Although less frequently found in patients, loss-of-function mutations in repressors of the mTOR pathway (DEPDC5, NPRL3, and TSC1/2) have also been reproduced in rodents. Most studies aimed to generate a complete gene knockout, either by expressing a Cre-recombinase (Tsc1, Feliciano et al., 2011; Depdc5, Dawson et al., 2020) or CRISPR/Cas9 constructs (Tsc1, Lim et al., 2017; Depdc5, Ribierre et al., 2018; Hu et al., 2018); few have selected a knock-down approach (Tsc2, Tsai et al., 2014; Moon et al., 2015), and one study has successfully generated a somatic knock-in of loss-of-function mutations in Tsc1 and Tsc2 (Lim et al., 2017).
Regardless of the mutant gene, all rodent models faithfully displayed an architectural disorganization of the neocortex due to abnormal neuronal migration reminiscent of cortical dyslamination. They also consistently exhibited cytomegalic neurons with dendritic hypertrophy and increased branching and mTORC1 hyperactivity, reminiscent of dysmorphic neurons. Curiously, none of the rodent models reproduced typical enlarged balloon cells with neuroglial immunoreactivity. This could be explained by the targeted cell type by IUE procedure or could reveal a human-specific feature not reproducible in mice.
One major difference between models is the variability in the epileptic phenotype. Indeed, while most models show the presence of spontaneous epileptic seizures occurring at various percentages from 30% to nearly all mice, some models only exhibited an increased susceptibility to induced seizures.
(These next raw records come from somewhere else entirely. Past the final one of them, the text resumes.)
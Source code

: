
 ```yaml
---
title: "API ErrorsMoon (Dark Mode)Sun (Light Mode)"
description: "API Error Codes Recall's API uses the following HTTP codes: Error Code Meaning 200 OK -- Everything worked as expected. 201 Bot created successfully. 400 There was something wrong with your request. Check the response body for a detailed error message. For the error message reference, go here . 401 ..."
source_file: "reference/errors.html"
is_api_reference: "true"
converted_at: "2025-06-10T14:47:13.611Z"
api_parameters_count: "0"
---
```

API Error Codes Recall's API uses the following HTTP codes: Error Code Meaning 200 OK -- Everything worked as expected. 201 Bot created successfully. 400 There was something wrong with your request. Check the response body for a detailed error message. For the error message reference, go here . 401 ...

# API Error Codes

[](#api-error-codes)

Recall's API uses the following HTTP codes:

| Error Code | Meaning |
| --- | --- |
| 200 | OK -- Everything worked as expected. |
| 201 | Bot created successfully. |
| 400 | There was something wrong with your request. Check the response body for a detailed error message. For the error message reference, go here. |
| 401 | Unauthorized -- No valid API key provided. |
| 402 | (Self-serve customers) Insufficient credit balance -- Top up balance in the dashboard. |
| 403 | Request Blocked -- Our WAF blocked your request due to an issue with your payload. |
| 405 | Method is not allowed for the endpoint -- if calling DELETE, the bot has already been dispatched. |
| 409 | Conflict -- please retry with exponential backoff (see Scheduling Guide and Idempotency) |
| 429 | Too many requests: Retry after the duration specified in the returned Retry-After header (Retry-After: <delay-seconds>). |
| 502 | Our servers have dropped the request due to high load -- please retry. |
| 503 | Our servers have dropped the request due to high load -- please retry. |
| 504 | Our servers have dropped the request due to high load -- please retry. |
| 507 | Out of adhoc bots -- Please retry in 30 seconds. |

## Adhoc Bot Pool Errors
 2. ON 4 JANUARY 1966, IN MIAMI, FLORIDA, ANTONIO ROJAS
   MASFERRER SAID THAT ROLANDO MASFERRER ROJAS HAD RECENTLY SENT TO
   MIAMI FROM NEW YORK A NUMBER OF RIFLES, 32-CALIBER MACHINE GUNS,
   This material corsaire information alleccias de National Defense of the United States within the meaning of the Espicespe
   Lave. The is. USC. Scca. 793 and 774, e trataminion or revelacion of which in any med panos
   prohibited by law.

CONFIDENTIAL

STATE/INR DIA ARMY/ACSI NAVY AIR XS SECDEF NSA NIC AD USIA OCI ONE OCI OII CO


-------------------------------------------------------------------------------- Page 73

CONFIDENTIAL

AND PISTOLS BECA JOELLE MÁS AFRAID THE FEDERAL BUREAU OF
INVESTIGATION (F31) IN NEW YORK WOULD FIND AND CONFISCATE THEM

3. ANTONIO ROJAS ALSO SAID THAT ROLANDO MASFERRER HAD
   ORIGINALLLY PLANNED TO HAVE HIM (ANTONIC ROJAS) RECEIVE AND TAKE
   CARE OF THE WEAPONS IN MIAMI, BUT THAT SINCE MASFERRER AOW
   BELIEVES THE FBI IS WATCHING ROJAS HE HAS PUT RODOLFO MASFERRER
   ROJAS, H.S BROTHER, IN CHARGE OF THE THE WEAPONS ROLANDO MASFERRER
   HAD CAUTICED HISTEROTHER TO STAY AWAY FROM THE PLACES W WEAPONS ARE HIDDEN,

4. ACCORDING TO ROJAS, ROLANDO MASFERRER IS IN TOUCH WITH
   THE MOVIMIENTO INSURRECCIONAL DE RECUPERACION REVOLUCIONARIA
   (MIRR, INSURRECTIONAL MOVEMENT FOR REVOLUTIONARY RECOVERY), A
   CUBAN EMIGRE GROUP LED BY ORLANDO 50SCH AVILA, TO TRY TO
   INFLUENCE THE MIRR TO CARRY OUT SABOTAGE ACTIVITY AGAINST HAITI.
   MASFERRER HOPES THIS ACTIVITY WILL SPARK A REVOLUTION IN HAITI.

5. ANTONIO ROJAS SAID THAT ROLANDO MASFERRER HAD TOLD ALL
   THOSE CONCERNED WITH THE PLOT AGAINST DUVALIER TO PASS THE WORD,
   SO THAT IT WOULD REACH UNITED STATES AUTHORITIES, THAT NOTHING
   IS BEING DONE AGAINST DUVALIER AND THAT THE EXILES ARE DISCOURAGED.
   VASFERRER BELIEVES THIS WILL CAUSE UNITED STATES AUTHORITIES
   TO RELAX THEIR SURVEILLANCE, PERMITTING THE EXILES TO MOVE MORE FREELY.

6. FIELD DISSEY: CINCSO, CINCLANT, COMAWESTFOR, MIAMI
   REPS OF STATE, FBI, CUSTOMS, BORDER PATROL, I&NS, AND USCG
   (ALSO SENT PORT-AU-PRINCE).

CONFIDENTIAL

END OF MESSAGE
This is most striking in models of Tsc1 and Depdc5 knockout for which IUE was performed at the same developmental stage and either led to the presence of spontaneous epileptic seizures (Tsc1, Lim et al., 2017; Depdc5, Ribierre et al., 2018; Hu et al., 2018) or no seizures (Tsc1, Feliciano et al., 2011; Depdc5, Dawson et al., 2020). This discrepancy could be attributable to the variability in the IUE procedure itself, as suggested by a study showing that IUE of a RHEB variant in the somatosensory cortex did not generate epileptic seizures, unlike IUE in the medial prefrontal cortex (Hsieh et al., 2016).
One peculiarity was reported specifically in the Depdc5 focal knockout mouse model (Ribierre et al., 2018). In addition to the set of FCDII neuropathological hallmarks, some mice presented with a single cluster of severe seizures terminating with a sudden unexpected death in epilepsy (SUDEP)-like event. This terminal phenomenon resembled SUDEP, a rare but tragic outcome in epileptic patients. This observation fits well with the clinical observation that pathogenic DEPDC5 variants are linked to an increased risk of SUDEP (Nascimento et al., 2015; Bagnall et al., 2016; Weckhuysen et al., 2016; Baldassari et al., 2019a) and a recent Depdc5 neuronal KO (Syn1 cKO) mouse model (Bacq et al., 2022).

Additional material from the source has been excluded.